ASSIGNED TASK
Bring together copies of the lines in the data below that contain the word "tuple".

SOURCE MATERIAL Block Start

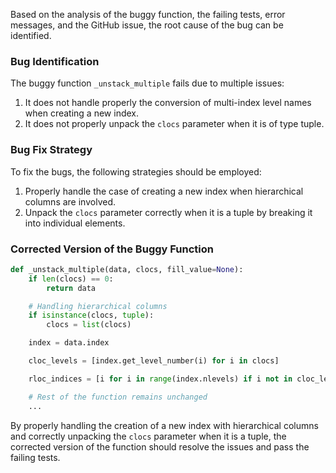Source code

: Based on the analysis of the buggy function, the failing tests, error messages, and the GitHub issue, the root cause of the bug can be identified.

### Bug Identification
The buggy function `_unstack_multiple` fails due to multiple issues:
1. It does not handle properly the conversion of multi-index level names when creating a new index.
2. It does not properly unpack the `clocs` parameter when it is of type tuple.

### Bug Fix Strategy
To fix the bugs, the following strategies should be employed:
1. Properly handle the case of creating a new index when hierarchical columns are involved.
2. Unpack the `clocs` parameter correctly when it is a tuple by breaking it into individual elements.

### Corrected Version of the Buggy Function
```python
def _unstack_multiple(data, clocs, fill_value=None):
    if len(clocs) == 0:
        return data

    # Handling hierarchical columns
    if isinstance(clocs, tuple):
        clocs = list(clocs)

    index = data.index

    cloc_levels = [index.get_level_number(i) for i in clocs]

    rloc_indices = [i for i in range(index.nlevels) if i not in cloc_levels]

    # Rest of the function remains unchanged
    ...
```

By properly handling the creation of a new index with hierarchical columns and correctly unpacking the `clocs` parameter when it is a tuple, the corrected version of the function should resolve the issues and pass the failing tests.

SOURCE MATERIAL Block End

TASK RESPONSE
2. It does not properly unpack the `clocs` parameter when it is of type tuple.
2. Unpack the `clocs` parameter correctly when it is a tuple by breaking it into individual elements.
    if isinstance(clocs, tuple):
By properly handling the creation of a new index with hierarchical columns and correctly unpacking the `clocs` parameter when it is a tuple, the corrected version of the function should resolve the issues and pass the failing tests.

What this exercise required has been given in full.